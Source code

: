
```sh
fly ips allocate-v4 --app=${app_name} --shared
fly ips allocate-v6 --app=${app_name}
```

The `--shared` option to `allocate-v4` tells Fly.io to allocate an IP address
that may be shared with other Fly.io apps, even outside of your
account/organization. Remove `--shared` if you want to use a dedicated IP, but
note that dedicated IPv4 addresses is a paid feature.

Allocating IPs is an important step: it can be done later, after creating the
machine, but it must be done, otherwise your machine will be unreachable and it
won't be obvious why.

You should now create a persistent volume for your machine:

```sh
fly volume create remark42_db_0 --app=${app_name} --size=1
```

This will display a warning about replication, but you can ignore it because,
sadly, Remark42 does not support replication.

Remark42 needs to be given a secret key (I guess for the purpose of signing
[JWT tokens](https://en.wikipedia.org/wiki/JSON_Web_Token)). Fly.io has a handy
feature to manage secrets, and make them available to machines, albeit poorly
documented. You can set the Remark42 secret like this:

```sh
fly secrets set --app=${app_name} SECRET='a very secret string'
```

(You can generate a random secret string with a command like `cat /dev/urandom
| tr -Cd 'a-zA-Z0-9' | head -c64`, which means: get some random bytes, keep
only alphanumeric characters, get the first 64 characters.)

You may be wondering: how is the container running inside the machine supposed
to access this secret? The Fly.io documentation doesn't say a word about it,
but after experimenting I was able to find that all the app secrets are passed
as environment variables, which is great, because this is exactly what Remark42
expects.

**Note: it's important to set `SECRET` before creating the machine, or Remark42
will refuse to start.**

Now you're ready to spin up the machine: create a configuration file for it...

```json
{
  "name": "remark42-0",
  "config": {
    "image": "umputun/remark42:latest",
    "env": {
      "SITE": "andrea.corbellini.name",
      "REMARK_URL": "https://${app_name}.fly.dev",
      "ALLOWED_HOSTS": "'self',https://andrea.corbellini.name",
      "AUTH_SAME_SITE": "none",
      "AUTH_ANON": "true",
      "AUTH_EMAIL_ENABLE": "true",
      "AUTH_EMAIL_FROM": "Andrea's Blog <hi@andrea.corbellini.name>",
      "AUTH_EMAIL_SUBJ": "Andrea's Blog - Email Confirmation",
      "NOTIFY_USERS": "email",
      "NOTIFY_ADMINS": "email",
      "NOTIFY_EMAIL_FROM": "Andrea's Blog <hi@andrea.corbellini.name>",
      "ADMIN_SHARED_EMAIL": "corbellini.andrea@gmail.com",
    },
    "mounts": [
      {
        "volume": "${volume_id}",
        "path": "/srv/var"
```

▸ Exercise description
All of the material above needs to be transcribed verbatim.

▸ Output of the task
Source code

:
```sh
fly ips allocate-v4 --app=${app_name} --shared
fly ips allocate-v6 --app=${app_name}
```

The `--shared` option to `allocate-v4` tells Fly.io to allocate an IP address
that may be shared with other Fly.io apps, even outside of your
account/organization. Remove `--shared` if you want to use a dedicated IP, but
note that dedicated IPv4 addresses is a paid feature.

Allocating IPs is an important step: it can be done later, after creating the
machine, but it must be done, otherwise your machine will be unreachable and it
won't be obvious why.

You should now create a persistent volume for your machine:

```sh
fly volume create remark42_db_0 --app=${app_name} --size=1
```

This will display a warning about replication, but you can ignore it because,
sadly, Remark42 does not support replication.

Remark42 needs to be given a secret key (I guess for the purpose of signing
[JWT tokens](https://en.wikipedia.org/wiki/JSON_Web_Token)). Fly.io has a handy
feature to manage secrets, and make them available to machines, albeit poorly
documented. You can set the Remark42 secret like this:

```sh
fly secrets set --app=${app_name} SECRET='a very secret string'
```

(You can generate a random secret string with a command like `cat /dev/urandom
| tr -Cd 'a-zA-Z0-9' | head -c64`, which means: get some random bytes, keep
only alphanumeric characters, get the first 64 characters.)

You may be wondering: how is the container running inside the machine supposed
to access this secret? The Fly.io documentation doesn't say a word about it,
but after experimenting I was able to find that all the app secrets are passed
as environment variables, which is great, because this is exactly what Remark42
expects.

**Note: it's important to set `SECRET` before creating the machine, or Remark42
will refuse to start.**

Now you're ready to spin up the machine: create a configuration file for it...

```json
{
  "name": "remark42-0",
  "config": {
    "image": "umputun/remark42:latest",
    "env": {
      "SITE": "andrea.corbellini.name",
      "REMARK_URL": "https://${app_name}.fly.dev",
      "ALLOWED_HOSTS": "'self',https://andrea.corbellini.name",
      "AUTH_SAME_SITE": "none",
      "AUTH_ANON": "true",
      "AUTH_EMAIL_ENABLE": "true",
      "AUTH_EMAIL_FROM": "Andrea's Blog <hi@andrea.corbellini.name>",
      "AUTH_EMAIL_SUBJ": "Andrea's Blog - Email Confirmation",
      "NOTIFY_USERS": "email",
      "NOTIFY_ADMINS": "email",
      "NOTIFY_EMAIL_FROM": "Andrea's Blog <hi@andrea.corbellini.name>",
      "ADMIN_SHARED_EMAIL": "corbellini.andrea@gmail.com",
    },
    "mounts": [
      {
        "volume": "${volume_id}",
        "path": "/srv/var"
```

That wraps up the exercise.